08-24-2018 10:43 AM
Created by @pkona
This pattern ingests all the tables present in an Oracle database into the Hadoop Data Lake. This pattern will achieve the following:
The master pipeline :
Gets a list of all source tables.
Calls a child pipeline (Pattern 3 - Step 1.1 - Ingest - Generate Hive table Avro based on Oracle Table metadata) to create schemas and tables on Hive.
Calls a child pipeline for a table (Pattern 3 - Step 1.2 - Oracle to Hive No Sharding)
The Pipeline Execute controls the number of tables to be processed in parallel.
Sources: Oracle
Targets: HDFS, Hive, AVRO
Snaps used: Oracle, HDFS, Hive, JSON Generator
Community Patterns_DW_ DB to Hadoop DL.zip (11.6 KB)
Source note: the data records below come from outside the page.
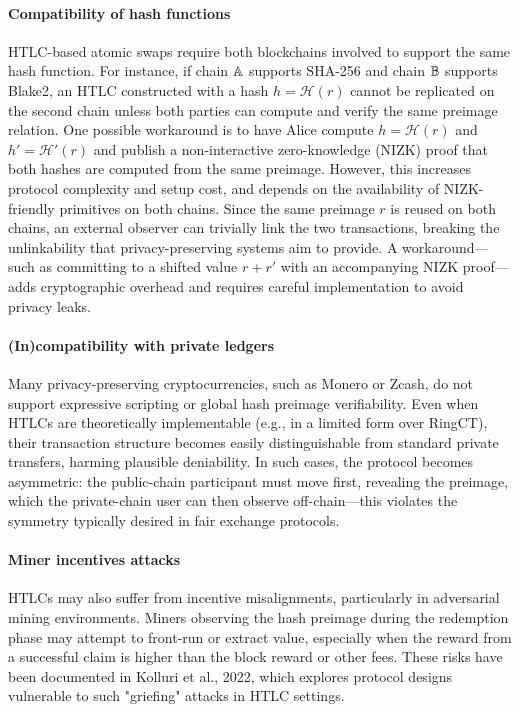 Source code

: \paragraph*{Compatibility of hash functions}
HTLC-based atomic swaps require both blockchains involved to support the same hash function. For instance, if chain $\mathbb{A}$ supports SHA-256 and chain $\mathbb{B}$ supports Blake2, an HTLC constructed with a hash $h = \mathcal{H}(r)$ cannot be replicated on the second chain unless both parties can compute and verify the same preimage relation. One possible workaround is to have Alice compute $h = \mathcal{H}(r)$ and $h' = \mathcal{H}'(r)$ and publish a non-interactive zero-knowledge (NIZK) proof that both hashes are computed from the same preimage. However, this increases protocol complexity and setup cost, and depends on the availability of NIZK-friendly primitives on both chains.
Since the same preimage $r$ is reused on both chains, an external observer can trivially link the two transactions, breaking the unlinkability that privacy-preserving systems aim to provide. A workaround—such as committing to a shifted value $r + r'$ with an accompanying NIZK proof—adds cryptographic overhead and requires careful implementation to avoid privacy leaks.
\paragraph*{(In)compatibility with private ledgers}
Many privacy-preserving cryptocurrencies, such as Monero or Zcash, do not support expressive scripting or global hash preimage verifiability. Even when HTLCs are theoretically implementable (e.g., in a limited form over RingCT), their transaction structure becomes easily distinguishable from standard private transfers, harming plausible deniability. In such cases, the protocol becomes asymmetric: the public-chain participant must move first, revealing the preimage, which the private-chain user can then observe off-chain—this violates the symmetry typically desired in fair exchange protocols.
\paragraph*{Miner incentives attacks} HTLCs may also suffer from incentive misalignments, particularly in adversarial mining environments. Miners observing the hash preimage during the redemption phase may attempt to front-run or extract value, especially when the reward from a successful claim is higher than the block reward or other fees. These risks have been documented in Kolluri et al., 2022, which explores protocol designs vulnerable to such "griefing" attacks in HTLC settings.
\newpage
Pattern 3 - Step 1.0 - Oracle to Hive Parent_2018_08_24.slp (14.7 KB)
Pattern 3 - Step 1.1 - Ingest - Generate Hive table Avro based on Oracle Table metadata_2018_08_24.s... (22.0 KB)
Pattern 3 - Step 1.2 - Oracle to Hive No Sharding_2018_08_24.slp (15.3 KB)
Pattern 3 - Step 1.2.1 Oracle to Hive - process a shard_2018_08_24.slp (9.8 KB)
Pattern - Core - Query Hive Table Metadata_2018_08_24.slp (5.1 KB)
Pattern 3 - Core - Write schema to HDFS_2018_08_24.slp (8.4 KB)
06-02-2020 07:08 AM
Hi Prasad Kona, this is a great pattern.
To me this is the initial set up to get all your data (on the run time) into your target environment.
Now, how would you ensure that your data gets constantly updated (missing records added, data altered in Oracle DB etc.)
This is the part I am struggling with, keep the data sync from Oracle to Hadoop.
Thanks,
06-02-2020 07:42 AM
Prasad is no longer in this community. Perhaps someone else who has used this pattern can provide further insight.